Jérémy Chommanivong Responsable Cinéma

Théâtre d’abominables génocides et de crimes contre l’humanité, la lointaine cité de Sinjar est endormie sous une épaisse brume, comme pour masquer les cicatrices qui ont été laissées sur les corps meurtris des rescapés yézidis. Alexe Liebert nous emmène sur les lieux d’un massacre, à la découverte de plaies encore profondes pour un peuple dont la seule existence semble être justifiée par son statut de martyr. Documentaire engagé, Sinjar, naissance des fantômes part ainsi à la rencontre des fantômes qu’abritent les lieux, des fantômes bien vivants et prisonniers de leur propre histoire.

Synopsis : Le 3 août 2014, le groupe État islamique s’est lancé à la conquête de la région du mont Sinjar, en Irak. Cinq ans plus tard, plus de trois mille Yézidis sont toujours entre leurs mains ou portés disparus. Le demi-million de Yézidis qui vivaient dans les villes et villages de la région ont fui.

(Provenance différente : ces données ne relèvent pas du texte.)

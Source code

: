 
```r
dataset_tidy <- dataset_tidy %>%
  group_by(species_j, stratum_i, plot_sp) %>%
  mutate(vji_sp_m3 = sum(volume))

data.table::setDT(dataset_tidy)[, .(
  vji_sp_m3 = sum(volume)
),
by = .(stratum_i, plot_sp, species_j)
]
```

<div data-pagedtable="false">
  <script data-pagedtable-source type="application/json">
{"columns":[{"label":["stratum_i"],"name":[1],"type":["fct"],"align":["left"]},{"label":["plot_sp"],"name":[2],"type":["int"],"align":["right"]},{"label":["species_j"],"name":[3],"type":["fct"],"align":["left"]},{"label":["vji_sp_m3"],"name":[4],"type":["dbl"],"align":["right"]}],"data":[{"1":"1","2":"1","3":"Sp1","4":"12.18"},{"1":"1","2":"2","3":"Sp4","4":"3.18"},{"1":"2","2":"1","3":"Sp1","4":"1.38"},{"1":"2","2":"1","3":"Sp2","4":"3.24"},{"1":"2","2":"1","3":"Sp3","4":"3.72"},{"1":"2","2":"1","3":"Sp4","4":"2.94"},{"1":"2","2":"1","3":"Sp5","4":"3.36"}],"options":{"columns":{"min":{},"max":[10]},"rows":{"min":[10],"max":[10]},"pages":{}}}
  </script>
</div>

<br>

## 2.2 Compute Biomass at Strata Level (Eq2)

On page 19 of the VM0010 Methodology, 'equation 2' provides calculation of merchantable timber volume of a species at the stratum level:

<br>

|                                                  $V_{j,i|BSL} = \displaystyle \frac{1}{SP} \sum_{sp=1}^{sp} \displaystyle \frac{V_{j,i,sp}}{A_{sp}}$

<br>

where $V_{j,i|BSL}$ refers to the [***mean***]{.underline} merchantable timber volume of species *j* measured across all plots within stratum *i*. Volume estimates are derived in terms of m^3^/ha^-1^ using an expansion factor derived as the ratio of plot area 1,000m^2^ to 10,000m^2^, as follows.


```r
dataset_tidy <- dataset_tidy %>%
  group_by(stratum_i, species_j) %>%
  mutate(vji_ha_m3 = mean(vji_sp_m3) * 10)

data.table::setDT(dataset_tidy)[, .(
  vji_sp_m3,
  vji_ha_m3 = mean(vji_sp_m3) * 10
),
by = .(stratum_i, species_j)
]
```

Ne leur reste plus aujourd’hui que la souffrance vive laissée par ceux qui sont absents : les hommes et les vieillards qui remplissent les charniers laissés par Daech dans son reflux ; les femmes et les enfants, convertis de force, qui vivent le cauchemar éveillé de leur servitude. Dès lors, comment refermer la fracture et apaiser la voix des fantômes ? Quel chemin emprunter pour guérir du traumatisme, dans ce temps immobile qui en ravive la douleur jour après jour ?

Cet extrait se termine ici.